Amy Ryan

Personal information
- Occupations: Jockey and TV presenter

Horse racing career
- Sport: Horse racing

Racing awards
- British flat racing Lady Amateur Champion Jockey (2008) British flat racing Champion Apprentice (2012) Lester Awards Apprentice Jockey of the Year (2012)

= Amy Ryan (jockey) =

English jockey

Amy Ryan is a former flat racing jockey and current TV pundit, who was the 2012 British flat racing Champion Apprentice.

==Racing career==
She is from Hambleton, North Yorkshire and is the daughter of trainer Kevin Ryan. She started out as an amateur jockey, riding 15 winners and becoming 2008 lady amateur champion.

She turned professional in 2009 and her first win came at Wolverhampton in a Class 6, 5 furlong sprint on Harry Up on 26 February, winning by 3 and a 1/4 lengths. Harry Up had also been her first winner as an amateur, aged 16. A week later she won on Grimes Faith at Southwell, but saved the rest of her seven-pound claim for the turf season. At the time, she said that riding "is all I have ever wanted to do”, but her Dad "wasn't too keen on the idea" of her becoming an apprentice before she had more experience. She spoke of her ambition to become Champion Apprentice of 2010. While still a 5lb claimer, she won the biggest prize pot of her career - the £93,000 totesport.com Challenge Cup Heritage Handicap at Ascot in September 2009, on the 33/1 Advanced, trained by her father.

She finally rode out her apprentice claim in May 2012 and ended the year as Champion Apprentice, the first woman to win it outright.

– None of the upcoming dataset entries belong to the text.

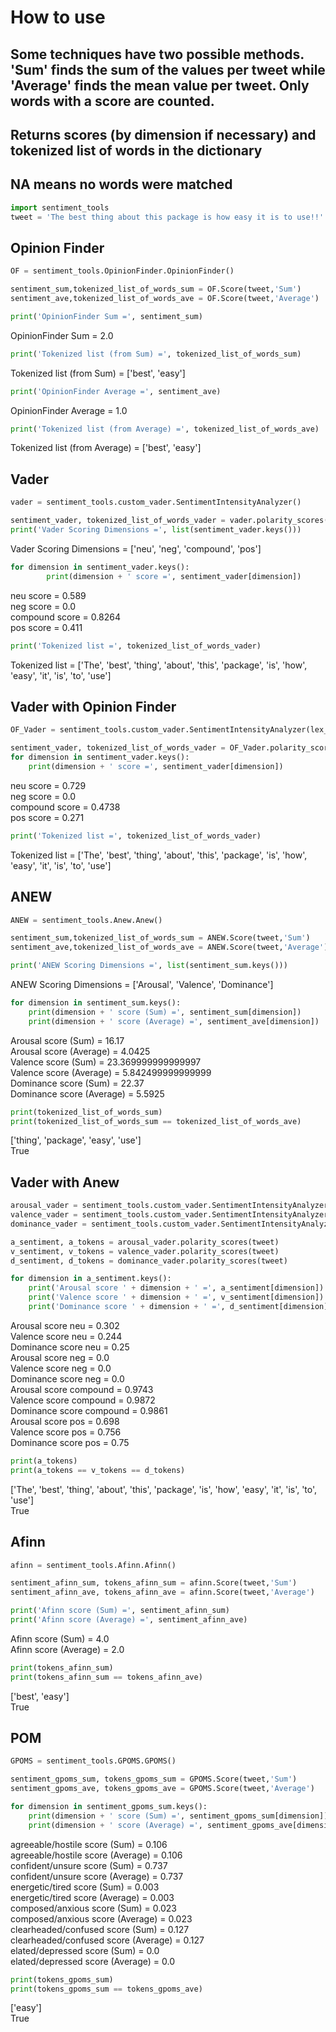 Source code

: # How to use

## Some techniques have two possible methods. 'Sum' finds the sum of the values per tweet while 'Average' finds the mean value per tweet. Only words with a score are counted.

## Returns scores (by dimension if necessary) and tokenized list of words in the dictionary
## NA means no words were matched

```python
import sentiment_tools
tweet = 'The best thing about this package is how easy it is to use!!'
```

## Opinion Finder

```python
OF = sentiment_tools.OpinionFinder.OpinionFinder()

sentiment_sum,tokenized_list_of_words_sum = OF.Score(tweet,'Sum')
sentiment_ave,tokenized_list_of_words_ave = OF.Score(tweet,'Average')

print('OpinionFinder Sum =', sentiment_sum)
```
OpinionFinder Sum = 2.0
```python
print('Tokenized list (from Sum) =', tokenized_list_of_words_sum)
```
Tokenized list (from Sum) = ['best', 'easy']
```python
print('OpinionFinder Average =', sentiment_ave)
```
OpinionFinder Average = 1.0
```python
print('Tokenized list (from Average) =', tokenized_list_of_words_ave)
```
Tokenized list (from Average) = ['best', 'easy']


## Vader

```python
vader = sentiment_tools.custom_vader.SentimentIntensityAnalyzer()

sentiment_vader, tokenized_list_of_words_vader = vader.polarity_scores(tweet)
print('Vader Scoring Dimensions =', list(sentiment_vader.keys()))
```
Vader Scoring Dimensions = ['neu', 'neg', 'compound', 'pos']
```python
for dimension in sentiment_vader.keys():
	 	print(dimension + ' score =', sentiment_vader[dimension])
```
neu score = 0.589  
neg score = 0.0  
compound score = 0.8264  
pos score = 0.411  
```python
print('Tokenized list =', tokenized_list_of_words_vader)
```
Tokenized list = ['The', 'best', 'thing', 'about', 'this', 'package', 'is', 'how', 'easy', 'it', 'is', 'to', 'use']


## Vader with Opinion Finder

```python
OF_Vader = sentiment_tools.custom_vader.SentimentIntensityAnalyzer(lex_dict='sentiment_tools/data/OpFi-Sent.txt', lex_sep= ' ')

sentiment_vader, tokenized_list_of_words_vader = OF_Vader.polarity_scores(tweet)
for dimension in sentiment_vader.keys():
	print(dimension + ' score =', sentiment_vader[dimension])
```
neu score = 0.729  
neg score = 0.0  
compound score = 0.4738  
pos score = 0.271  
```python
print('Tokenized list =', tokenized_list_of_words_vader)
```
Tokenized list = ['The', 'best', 'thing', 'about', 'this', 'package', 'is', 'how', 'easy', 'it', 'is', 'to', 'use']

## ANEW

```python
ANEW = sentiment_tools.Anew.Anew()

sentiment_sum,tokenized_list_of_words_sum = ANEW.Score(tweet,'Sum')
sentiment_ave,tokenized_list_of_words_ave = ANEW.Score(tweet,'Average')

print('ANEW Scoring Dimensions =', list(sentiment_sum.keys()))
```
ANEW Scoring Dimensions = ['Arousal', 'Valence', 'Dominance']
```python
for dimension in sentiment_sum.keys():
	print(dimension + ' score (Sum) =', sentiment_sum[dimension])
	print(dimension + ' score (Average) =', sentiment_ave[dimension])
```
Arousal score (Sum) = 16.17  
Arousal score (Average) = 4.0425  
Valence score (Sum) = 23.369999999999997  
Valence score (Average) = 5.842499999999999  
Dominance score (Sum) = 22.37  
Dominance score (Average) = 5.5925  
```python
print(tokenized_list_of_words_sum)
print(tokenized_list_of_words_sum == tokenized_list_of_words_ave)
```
['thing', 'package', 'easy', 'use']  
True


## Vader with Anew

```python
arousal_vader = sentiment_tools.custom_vader.SentimentIntensityAnalyzer(lex_dict='sentiment_tools/data/Anew_arousal.txt', lex_sep= '\t')
valence_vader = sentiment_tools.custom_vader.SentimentIntensityAnalyzer(lex_dict='sentiment_tools/data/Anew_valence.txt', lex_sep= '\t')
dominance_vader = sentiment_tools.custom_vader.SentimentIntensityAnalyzer(lex_dict='sentiment_tools/data/Anew_dominance.txt', lex_sep= '\t')

a_sentiment, a_tokens = arousal_vader.polarity_scores(tweet)
v_sentiment, v_tokens = valence_vader.polarity_scores(tweet)
d_sentiment, d_tokens = dominance_vader.polarity_scores(tweet)

for dimension in a_sentiment.keys():
	print('Arousal score ' + dimension + ' =', a_sentiment[dimension])
	print('Valence score ' + dimension + ' =', v_sentiment[dimension])
	print('Dominance score ' + dimension + ' =', d_sentiment[dimension])
```
Arousal score neu = 0.302  
Valence score neu = 0.244  
Dominance score neu = 0.25  
Arousal score neg = 0.0  
Valence score neg = 0.0  
Dominance score neg = 0.0  
Arousal score compound = 0.9743  
Valence score compound = 0.9872  
Dominance score compound = 0.9861  
Arousal score pos = 0.698  
Valence score pos = 0.756  
Dominance score pos = 0.75  
```python
print(a_tokens)
print(a_tokens == v_tokens == d_tokens)
```
['The', 'best', 'thing', 'about', 'this', 'package', 'is', 'how', 'easy', 'it', 'is', 'to', 'use']  
True

## Afinn

```python
afinn = sentiment_tools.Afinn.Afinn()

sentiment_afinn_sum, tokens_afinn_sum = afinn.Score(tweet,'Sum')
sentiment_afinn_ave, tokens_afinn_ave = afinn.Score(tweet,'Average')

print('Afinn score (Sum) =', sentiment_afinn_sum)
print('Afinn score (Average) =', sentiment_afinn_ave)
```
Afinn score (Sum) = 4.0  
Afinn score (Average) = 2.0
```python
print(tokens_afinn_sum)
print(tokens_afinn_sum == tokens_afinn_ave)
```
['best', 'easy']  
True

## POM

```python
GPOMS = sentiment_tools.GPOMS.GPOMS()

sentiment_gpoms_sum, tokens_gpoms_sum = GPOMS.Score(tweet,'Sum')
sentiment_gpoms_ave, tokens_gpoms_ave = GPOMS.Score(tweet,'Average')

for dimension in sentiment_gpoms_sum.keys():
	print(dimension + ' score (Sum) =', sentiment_gpoms_sum[dimension])
	print(dimension + ' score (Average) =', sentiment_gpoms_ave[dimension])
```
agreeable/hostile score (Sum) = 0.106  
agreeable/hostile score (Average) = 0.106  
confident/unsure score (Sum) = 0.737  
confident/unsure score (Average) = 0.737  
energetic/tired score (Sum) = 0.003  
energetic/tired score (Average) = 0.003  
composed/anxious score (Sum) = 0.023  
composed/anxious score (Average) = 0.023  
clearheaded/confused score (Sum) = 0.127  
clearheaded/confused score (Average) = 0.127  
elated/depressed score (Sum) = 0.0  
elated/depressed score (Average) = 0.0  
```python
print(tokens_gpoms_sum)
print(tokens_gpoms_sum == tokens_gpoms_ave)
```
['easy']  
True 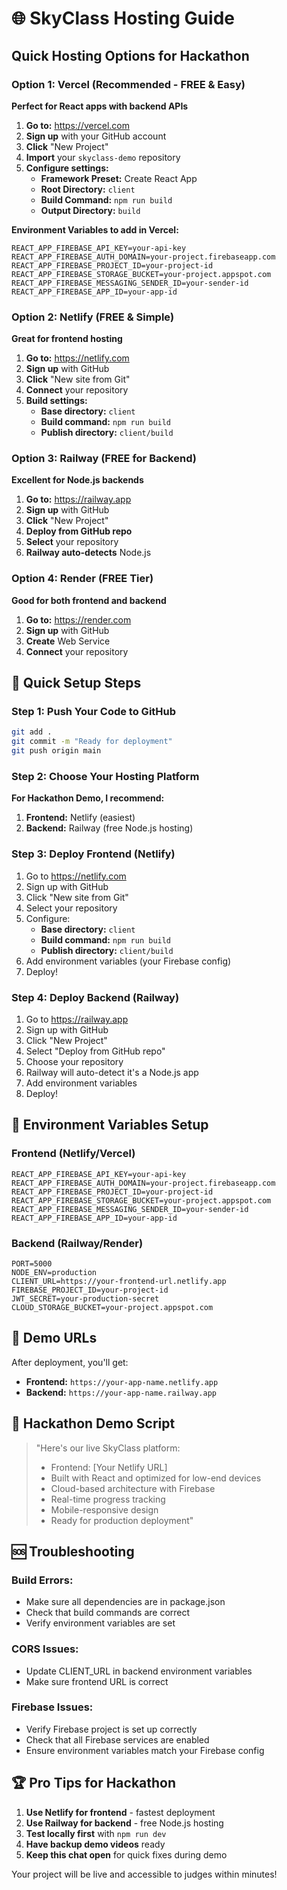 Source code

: # 🌐 SkyClass Hosting Guide

## Quick Hosting Options for Hackathon

### Option 1: Vercel (Recommended - FREE & Easy)

**Perfect for React apps with backend APIs**

1. **Go to:** https://vercel.com
2. **Sign up** with your GitHub account
3. **Click** "New Project"
4. **Import** your `skyclass-demo` repository
5. **Configure settings:**
   - **Framework Preset:** Create React App
   - **Root Directory:** `client`
   - **Build Command:** `npm run build`
   - **Output Directory:** `build`

**Environment Variables to add in Vercel:**
```
REACT_APP_FIREBASE_API_KEY=your-api-key
REACT_APP_FIREBASE_AUTH_DOMAIN=your-project.firebaseapp.com
REACT_APP_FIREBASE_PROJECT_ID=your-project-id
REACT_APP_FIREBASE_STORAGE_BUCKET=your-project.appspot.com
REACT_APP_FIREBASE_MESSAGING_SENDER_ID=your-sender-id
REACT_APP_FIREBASE_APP_ID=your-app-id
```

### Option 2: Netlify (FREE & Simple)

**Great for frontend hosting**

1. **Go to:** https://netlify.com
2. **Sign up** with GitHub
3. **Click** "New site from Git"
4. **Connect** your repository
5. **Build settings:**
   - **Base directory:** `client`
   - **Build command:** `npm run build`
   - **Publish directory:** `client/build`

### Option 3: Railway (FREE for Backend)

**Excellent for Node.js backends**

1. **Go to:** https://railway.app
2. **Sign up** with GitHub
3. **Click** "New Project"
4. **Deploy from GitHub repo**
5. **Select** your repository
6. **Railway auto-detects** Node.js

### Option 4: Render (FREE Tier)

**Good for both frontend and backend**

1. **Go to:** https://render.com
2. **Sign up** with GitHub
3. **Create** Web Service
4. **Connect** your repository

## 🚀 Quick Setup Steps

### Step 1: Push Your Code to GitHub
```bash
git add .
git commit -m "Ready for deployment"
git push origin main
```

### Step 2: Choose Your Hosting Platform

**For Hackathon Demo, I recommend:**

1. **Frontend:** Netlify (easiest)
2. **Backend:** Railway (free Node.js hosting)

### Step 3: Deploy Frontend (Netlify)

1. Go to https://netlify.com
2. Sign up with GitHub
3. Click "New site from Git"
4. Select your repository
5. Configure:
   - **Base directory:** `client`
   - **Build command:** `npm run build`
   - **Publish directory:** `client/build`
6. Add environment variables (your Firebase config)
7. Deploy!

### Step 4: Deploy Backend (Railway)

1. Go to https://railway.app
2. Sign up with GitHub
3. Click "New Project"
4. Select "Deploy from GitHub repo"
5. Choose your repository
6. Railway will auto-detect it's a Node.js app
7. Add environment variables
8. Deploy!

## 🔧 Environment Variables Setup

### Frontend (Netlify/Vercel)
```
REACT_APP_FIREBASE_API_KEY=your-api-key
REACT_APP_FIREBASE_AUTH_DOMAIN=your-project.firebaseapp.com
REACT_APP_FIREBASE_PROJECT_ID=your-project-id
REACT_APP_FIREBASE_STORAGE_BUCKET=your-project.appspot.com
REACT_APP_FIREBASE_MESSAGING_SENDER_ID=your-sender-id
REACT_APP_FIREBASE_APP_ID=your-app-id
```

### Backend (Railway/Render)
```
PORT=5000
NODE_ENV=production
CLIENT_URL=https://your-frontend-url.netlify.app
FIREBASE_PROJECT_ID=your-project-id
JWT_SECRET=your-production-secret
CLOUD_STORAGE_BUCKET=your-project.appspot.com
```

## 📱 Demo URLs

After deployment, you'll get:
- **Frontend:** `https://your-app-name.netlify.app`
- **Backend:** `https://your-app-name.railway.app`

## 🎯 Hackathon Demo Script

> "Here's our live SkyClass platform:
> - Frontend: [Your Netlify URL]
> - Built with React and optimized for low-end devices
> - Cloud-based architecture with Firebase
> - Real-time progress tracking
> - Mobile-responsive design
> - Ready for production deployment"

## 🆘 Troubleshooting

### Build Errors:
- Make sure all dependencies are in package.json
- Check that build commands are correct
- Verify environment variables are set

### CORS Issues:
- Update CLIENT_URL in backend environment variables
- Make sure frontend URL is correct

### Firebase Issues:
- Verify Firebase project is set up correctly
- Check that all Firebase services are enabled
- Ensure environment variables match your Firebase config

## 🏆 Pro Tips for Hackathon

1. **Use Netlify for frontend** - fastest deployment
2. **Use Railway for backend** - free Node.js hosting
3. **Test locally first** with `npm run dev`
4. **Have backup demo videos** ready
5. **Keep this chat open** for quick fixes during demo

Your project will be live and accessible to judges within minutes!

Throughout the season, Darren Egan had been the leading apprentice, but Ryan caught him up while he was under a ban and after he broke his collarbone in a fall at Wolverhampton, she was able to forge ahead. She was presented with the award by Hayley Turner, herself a former Champion Apprentice. Turner had just beaten her to the inaugural Female Jockeys' Championship. One of the highlights of her year had been winning for her father on Laffan on Oaks day at Epsom Turner commented on how "she's a very good rider, she can read a race well. She can go to plan B if plan A doesn't work, she's a quick thinker. And I think in particular this year, she's strengthened up in a finish and become tidier." This assessment of her performance was backed up by computer analysis by John Whitley of Racing Research, which since January 2011 had her rated as about halfway between their top jockey Ryan Moore and an average flat jockey, which Whitley called "an impressive figure for a young rider".

She had a bad fall at York on her first ride back on 27 July. She rode fewer races after this. In 2013, she raced 149 times, around a third of the amount of rides she had had the previous year, winning 12. In 2014, she won 4 from 46 and had her final professional rides to date in 2015, winning 3 from 21. A horse flipped over on her and snapped the ligaments of her ankle, which took a long time to heal and led to surgery at the beginning of 2017. At that point, she decided to quit riding while she "was in one piece" and even stopped riding out as she missed race riding so much.

==Current work==

She is now a pundit on Racing TV, among other media work. She is also raceday presenter at Redcar Racecourse and rides out for her father, and in occasional "legends" races.